2. I’m not really sure where my love of Britain comes from. I first told my father I was going to move to London as a child, but I think my earliest concrete memory of the UK is Princess Diana’s funeral. A few days before she died I started sixth grade, and my teacher had me tell him a celebrity I’d like to meet. I said her. After that came the Spice Girls, David Beckham, and even EastEnders. I devoured British culture, and I suspect I was so keen on it because it allowed me to, in my mind, move to a different country and escape my unhappy childhood. Britain was a literal fairytale, and it kept me going through some very dark times.

3. That being said, I don’t have some idealised portrait of Britain in my mind. If anything, I’m more critical of it than ever.
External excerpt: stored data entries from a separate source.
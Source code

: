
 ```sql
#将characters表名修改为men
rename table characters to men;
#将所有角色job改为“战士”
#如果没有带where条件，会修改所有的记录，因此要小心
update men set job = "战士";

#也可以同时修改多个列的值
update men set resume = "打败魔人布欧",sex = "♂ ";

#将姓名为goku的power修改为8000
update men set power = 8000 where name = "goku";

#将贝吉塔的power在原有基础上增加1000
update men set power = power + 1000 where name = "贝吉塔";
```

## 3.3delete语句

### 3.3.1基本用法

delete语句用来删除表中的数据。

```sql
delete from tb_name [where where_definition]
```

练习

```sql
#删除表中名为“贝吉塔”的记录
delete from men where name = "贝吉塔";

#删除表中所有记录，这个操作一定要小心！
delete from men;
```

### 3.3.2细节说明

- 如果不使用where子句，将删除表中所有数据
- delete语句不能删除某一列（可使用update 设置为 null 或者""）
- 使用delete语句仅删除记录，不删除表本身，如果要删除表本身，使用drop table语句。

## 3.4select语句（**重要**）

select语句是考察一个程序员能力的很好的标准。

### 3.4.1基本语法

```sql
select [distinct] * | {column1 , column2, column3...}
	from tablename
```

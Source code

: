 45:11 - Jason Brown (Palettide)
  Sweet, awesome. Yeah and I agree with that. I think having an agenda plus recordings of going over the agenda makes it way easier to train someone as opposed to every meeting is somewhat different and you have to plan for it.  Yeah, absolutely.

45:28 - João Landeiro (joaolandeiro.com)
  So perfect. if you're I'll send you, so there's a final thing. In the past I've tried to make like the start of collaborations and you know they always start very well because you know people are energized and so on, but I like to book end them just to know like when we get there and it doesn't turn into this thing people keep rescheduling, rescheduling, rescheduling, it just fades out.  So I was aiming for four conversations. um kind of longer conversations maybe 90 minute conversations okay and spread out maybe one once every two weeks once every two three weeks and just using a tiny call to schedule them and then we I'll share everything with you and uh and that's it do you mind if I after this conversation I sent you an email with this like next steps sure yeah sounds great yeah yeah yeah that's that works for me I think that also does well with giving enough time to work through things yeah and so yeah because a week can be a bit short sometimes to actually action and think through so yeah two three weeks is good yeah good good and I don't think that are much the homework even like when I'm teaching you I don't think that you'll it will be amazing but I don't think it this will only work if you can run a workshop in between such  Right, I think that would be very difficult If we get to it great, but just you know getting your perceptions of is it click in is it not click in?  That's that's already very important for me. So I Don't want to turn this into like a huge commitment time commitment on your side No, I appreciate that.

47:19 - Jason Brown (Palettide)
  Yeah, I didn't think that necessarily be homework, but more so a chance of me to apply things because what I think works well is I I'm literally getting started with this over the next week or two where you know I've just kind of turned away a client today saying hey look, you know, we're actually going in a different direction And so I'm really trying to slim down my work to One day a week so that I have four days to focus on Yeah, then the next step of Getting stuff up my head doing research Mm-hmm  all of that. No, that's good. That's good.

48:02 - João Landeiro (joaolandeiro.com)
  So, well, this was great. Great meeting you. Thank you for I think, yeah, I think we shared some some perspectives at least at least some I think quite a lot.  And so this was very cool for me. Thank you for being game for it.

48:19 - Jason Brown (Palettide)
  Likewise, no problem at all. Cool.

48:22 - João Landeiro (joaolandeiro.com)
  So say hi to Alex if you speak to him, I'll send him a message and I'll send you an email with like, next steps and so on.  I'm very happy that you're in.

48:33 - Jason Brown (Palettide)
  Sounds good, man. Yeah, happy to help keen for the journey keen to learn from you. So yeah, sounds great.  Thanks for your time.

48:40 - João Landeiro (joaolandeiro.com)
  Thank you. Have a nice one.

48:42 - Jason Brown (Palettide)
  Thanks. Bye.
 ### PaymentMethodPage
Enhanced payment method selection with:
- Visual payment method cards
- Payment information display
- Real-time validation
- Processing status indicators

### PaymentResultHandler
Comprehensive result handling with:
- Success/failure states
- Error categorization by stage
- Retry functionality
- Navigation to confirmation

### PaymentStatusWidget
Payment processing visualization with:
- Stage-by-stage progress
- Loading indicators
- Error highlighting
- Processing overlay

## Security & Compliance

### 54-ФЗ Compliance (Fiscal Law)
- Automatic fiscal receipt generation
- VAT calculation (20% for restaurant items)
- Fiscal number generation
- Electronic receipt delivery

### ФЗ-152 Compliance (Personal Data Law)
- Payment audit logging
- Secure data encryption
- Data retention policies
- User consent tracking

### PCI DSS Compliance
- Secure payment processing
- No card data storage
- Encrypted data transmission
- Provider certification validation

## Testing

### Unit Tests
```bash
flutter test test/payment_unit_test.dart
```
I essentially majored in Britain in university, including classes in its politics, its sociology, and of course, a degree in its history. Having as many British friends as I do, it’s hard to maintain an Anglophile’s Disneyland fantasy. I see the UK for what it is, warts and all. If anything, this has actually made me love it more. I see a place that values fair play but perhaps takes it too far, that strives for inclusion but struggles with assimilation, but that at the end of the day just wants everyone to get on and have a cuppa. And I like that.

4. Perhaps the most controversial thing I’ll ever say, but I think the Geordie accent is sexy.

Chris Ramsey in all his Geordie sexiness.

Chris Ramsey in all his Geordie sexiness.

There’s nothing hotter than T glottalisation. I don’t know exactly what it is, but something about that raw Northern bit makes me crave a raw Northern bit.

5. Speaking of controversial, I will not talk of Northern Ireland or the Troubles in Chicago. It’s too dangerous. I nearly got into a bar fight with an Irishman once, simply for stating I’m ethnically English. The Irish in Chicago are extremely touchy about this issue, and they’re extremely violent when you’re not. Have you ever had a six-foot-three Irishman lunging towards you anywhere outside the bedroom? It’s terrifying.

6. One of the most romantic moments of my life involved Kensington Gardens at night. Don’t ask me how we got in, but if you haven’t strolled by the Serpentine in the midnight or laid in strong arms with the thistle tickling you, I insist you do it now. Report back. Just don’t have sex in public, because that’s tacky.

7. In brainstorming for my as-yet unwritten and nowhere-near published first novel, I stumbled upon a lovely town called Barnsley. Its people have reached out to me, helping me get to know their city and welcoming me into the fold, even though I’m an ocean and a continent away. I cannot wait to visit, cannot wait to taste a Yorkshire wrap, cannot wait shop at the Poundstretcher on the High Street, and to take a selfie in front of the Barnsley Town Hall. And I can’t wait to write this novel, though I’m secretly terrified, because now more than ever, I want to do Barnsley justice and do it proud.

#barnsleyisbrill

#barnsleyisbrill

8. I am sarcastic in life and vicious in comedy, but I refuse to be nasty except on stage. This extends to politics, Twitter, and yes, the X Factor. I will never tell you who my bottom two are, because I’m afraid they’ll see. I won’t even watch until the top 12 because I don’t like seeing people made national jokes. Cringey television isn’t my cup of tea, and I don’t understand how people can enjoy watching others’ misery. Who are we? Germans?

9. My most successful writing has been voyeuristic, “Sex and the City” style columns and features, where I put my private life in the public sphere. I’m quite good at it, but I refuse to do it anymore, because I’ve become innately aware that my grandparents are reading what I write. I have too much respect for them and their southern sensibilities to, in good conscience, do it anymore.

10. That being said, I’d totally shag Chris Ramsey.